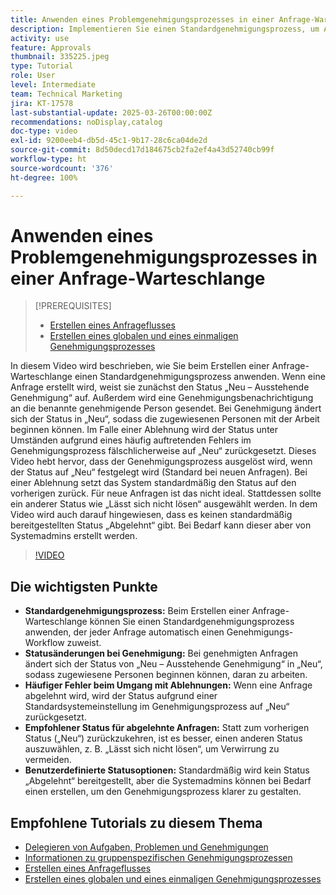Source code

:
```yaml
---
title: Anwenden eines Problemgenehmigungsprozesses in einer Anfrage-Warteschlange
description: Implementieren Sie einen Standardgenehmigungsprozess, um Anfrage-Workflows zu optimieren und sicherzustellen, dass der Status genehmigter Anfragen entsprechend in „Neu“ geändert wird. Vermeiden Sie Verwirrung bei abgelehnten Anfragen, indem Sie „Lässt sich nicht lösen“ als Statusänderung wählen.
activity: use
feature: Approvals
thumbnail: 335225.jpeg
type: Tutorial
role: User
level: Intermediate
team: Technical Marketing
jira: KT-17578
last-substantial-update: 2025-03-26T00:00:00Z
recommendations: noDisplay,catalog
doc-type: video
exl-id: 9200eeb4-db5d-45c1-9b17-28c6ca04de2d
source-git-commit: 8d50decd17d184675cb2fa2ef4a43d52740cb99f
workflow-type: ht
source-wordcount: '376'
ht-degree: 100%

---
```


# Anwenden eines Problemgenehmigungsprozesses in einer Anfrage-Warteschlange

>[!PREREQUISITES]
>
>* [Erstellen eines Anfrageflusses](https://experienceleague.adobe.com/de/docs/workfront-learn/tutorials-workfront/manage-work/request-queues/create-a-request-flow)
>* [Erstellen eines globalen und eines einmaligen Genehmigungsprozesses](https://experienceleague.adobe.com/de/docs/workfront-learn/tutorials-workfront/manage-work/approval-processes-and-milestone-paths/create-a-single-use-approval-process)


In diesem Video wird beschrieben, wie Sie beim Erstellen einer Anfrage-Warteschlange einen Standardgenehmigungsprozess anwenden. Wenn eine Anfrage erstellt wird, weist sie zunächst den Status „Neu – Ausstehende Genehmigung“ auf. Außerdem wird eine Genehmigungsbenachrichtigung an die benannte genehmigende Person gesendet. Bei Genehmigung ändert sich der Status in „Neu“, sodass die zugewiesenen Personen mit der Arbeit beginnen können. Im Falle einer Ablehnung wird der Status unter Umständen aufgrund eines häufig auftretenden Fehlers im Genehmigungsprozess fälschlicherweise auf „Neu“ zurückgesetzt. 
Dieses Video hebt hervor, dass der Genehmigungsprozess ausgelöst wird, wenn der Status auf „Neu“ festgelegt wird (Standard bei neuen Anfragen). Bei einer Ablehnung setzt das System standardmäßig den Status auf den vorherigen zurück. Für neue Anfragen ist das nicht ideal. Stattdessen sollte ein anderer Status wie „Lässt sich nicht lösen“ ausgewählt werden. In dem Video wird auch darauf hingewiesen, dass es keinen standardmäßig bereitgestellten Status „Abgelehnt“ gibt. Bei Bedarf kann dieser aber von Systemadmins erstellt werden. 

>[!VIDEO](https://video.tv.adobe.com/v/3455013/?quality=12&learn=on&enablevpops)

## Die wichtigsten Punkte

* **Standardgenehmigungsprozess:** Beim Erstellen einer Anfrage-Warteschlange können Sie einen Standardgenehmigungsprozess anwenden, der jeder Anfrage automatisch einen Genehmigungs-Workflow zuweist.
* **Statusänderungen bei Genehmigung:** Bei genehmigten Anfragen ändert sich der Status von „Neu – Ausstehende Genehmigung“ in „Neu“, sodass zugewiesene Personen beginnen können, daran zu arbeiten.
* **Häufiger Fehler beim Umgang mit Ablehnungen:** Wenn eine Anfrage abgelehnt wird, wird der Status aufgrund einer Standardsystemeinstellung im Genehmigungsprozess auf „Neu“ zurückgesetzt.
* **Empfohlener Status für abgelehnte Anfragen:** Statt zum vorherigen Status („Neu“) zurückzukehren, ist es besser, einen anderen Status auszuwählen, z. B. „Lässt sich nicht lösen“, um Verwirrung zu vermeiden.
* **Benutzerdefinierte Statusoptionen:** Standardmäßig wird kein Status „Abgelehnt“ bereitgestellt, aber die Systemadmins können bei Bedarf einen erstellen, um den Genehmigungsprozess klarer zu gestalten.


## Empfohlene Tutorials zu diesem Thema

* [Delegieren von Aufgaben, Problemen und Genehmigungen](/help/manage-work/approval-processes-and-milestone-paths/delegate-approvals.md)
* [Informationen zu gruppenspezifischen Genehmigungsprozessen](/help/administration-and-setup/approval-processes-and-milestone-paths/group-specific-approval-processes.md)
* [Erstellen eines Anfrageflusses](/help/manage-work/request-queues/create-a-request-flow.md)
* [Erstellen eines globalen und eines einmaligen Genehmigungsprozesses](https://experienceleague.adobe.com/de/docs/workfront-learn/tutorials-workfront/manage-work/approval-processes-and-milestone-paths/create-a-single-use-approval-process)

+-------+

• What you need to do:
Which lines above hold the string "type"? Please copy all of them.

• Task answer:
type: Tutorial
doc-type: video
workflow-type: ht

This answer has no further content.